Paris - Uninspired? No! Intellectual.

Reuters 8th October 2006:

"This season the designers seemed to have sales in mind with a focus on accessories that create healthy profit margins.

At Chanel models were draped with belts, bangles and bags, while Lacroix's show targeted a new younger clientele with skimpy swimsuits and short hemlines. Designer Karl Lagerfeld has even brought out a CD of his favorite music.


Nearly every model sent out by American designer Marc Jacobs for Louis Vuitton -- the jewel in the crown of LVMH -- was carrying a handbag, the label's best known product.
LVMH president Bernard Arnault, who this week unveiled plans for a futuristic museum in Paris to promote the heritage of his label and celebrate creativity, said designers should be both creative and commercial.
"That's what we're trying to do and when a collection works well, it's because it's creative," he told Reuters.
His company also owns the Celine and Givenchy labels that showed in Paris this week. Net profits rose to 817 million euros in the first six months of the year and sales of leather goods rose 46 percent in July and August.
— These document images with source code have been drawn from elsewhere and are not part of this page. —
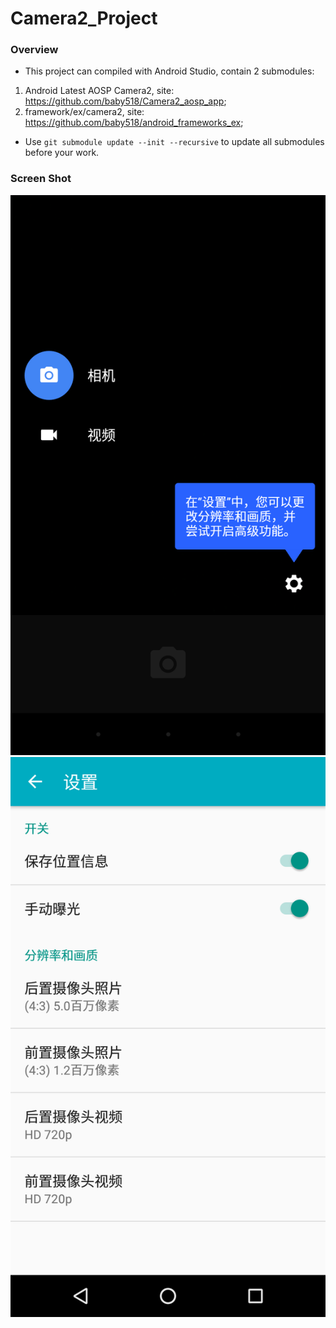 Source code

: # Camera2_Project

### Overview
- This project can compiled with Android Studio, contain 2 submodules:
 1. Android Latest AOSP Camera2, site: https://github.com/baby518/Camera2_aosp_app;
 2. framework/ex/camera2, site: https://github.com/baby518/android_frameworks_ex;

- Use `git submodule update --init --recursive` to update all submodules before your work.


### Screen Shot
![](screenshot/1.png)
![](screenshot/2.png)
But several fashion critics found the week's shows provided little inspiration.
"I think we've seen the struggle of big houses ... when they don't have the right designer at the helm," said Hilary Alexander, fashion director at the Daily Telegraph. "You tend to get either a pile of boring merchandise just to sell handbags or ... collections which are totally incomprehensible."
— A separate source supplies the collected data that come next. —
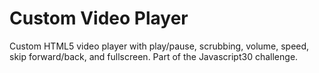 # Custom Video Player
Custom HTML5 video player with play/pause, scrubbing, volume, speed, skip forward/back, and fullscreen.
Part of the Javascript30 challenge.
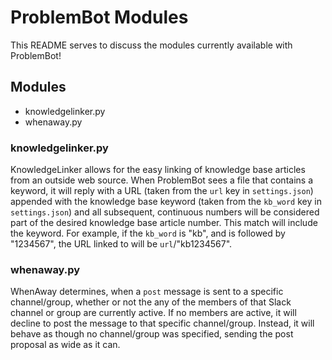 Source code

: # ProblemBot Modules
This README serves to discuss the modules currently available with ProblemBot!

## Modules
* knowledgelinker.py
* whenaway.py

### knowledgelinker.py
KnowledgeLinker allows for the easy linking of knowledge base articles from an outside web source. When ProblemBot sees a file
that contains a keyword, it will reply with a URL (taken from the `url` key in `settings.json`) appended with the knowledge
base keyword (taken from the `kb_word` key in `settings.json`) and all subsequent, continuous numbers will be
considered part of the desired knowledge base article number. This match will include the keyword. For example, if
the `kb_word` is "kb", and is followed by "1234567", the URL linked to will be `url`/"kb1234567".

### whenaway.py
WhenAway determines, when a `post` message is sent to a specific channel/group, whether or not the any of the members of that 
Slack channel or group are currently active. If no members are active, it will decline to post the message to that specific
channel/group. Instead, it will behave as though no channel/group was specified, sending the post proposal as wide as it can.
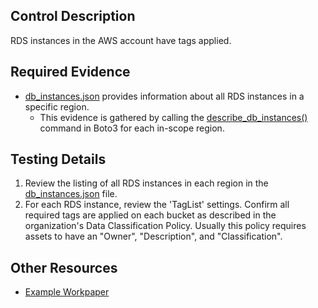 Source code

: ## Control Description
RDS instances in the AWS account have tags applied.

## Required Evidence
* [db_instances.json](/evidence_library/RDS/regions/us_east_1_db_instances.json) provides information about all RDS instances in a specific region.
    * This evidence is gathered by calling the [describe_db_instances()](https://boto3.amazonaws.com/v1/documentation/api/latest/reference/services/rds/client/describe_db_instances.html) command in Boto3 for each in-scope region.

## Testing Details
1. Review the listing of all RDS instances in each region in the [db_instances.json](./us_east_1_db_instances.json) file.
2. For each RDS instance, review the 'TagList' settings. Confirm all required tags are applied on each bucket as described in the organization's Data Classification Policy. Usually this policy requires assets to have an "Owner", "Description", and "Classification".

## Other Resources
- [Example Workpaper](https://docs.google.com/spreadsheets/d/1bGfbXUTSzVCSGCWn7UtG6QN4wWeEKdrubygcCuDDjbI/edit?gid=144111786)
Vanity Fair Fashion Director Michael Roberts said there were "Too many uninspiring clothes ... I think you can be commercial and still come out with something inspired."
"I think this is really a particularly off season for Paris. Hopefully next year it will be on again otherwise we'll have a problem," he added. "

Robert Burke, head of the luxury consulting firm Robert Burke Associates, said the minimalist trend required skillful presentation on the part of retailers.
"It's a more intellectual sale, as opposed to an impulsive sale. It's all in how it's displayed, how it's merchandised, how it's shown in the windows," he told the AP.
"It's always a balance of making sure that you don't have too much of a sea of black in your store, that you still have color and you still have some embellishment, because while the fashion world moves very fast, sometimes the consumer doesn't move as fast."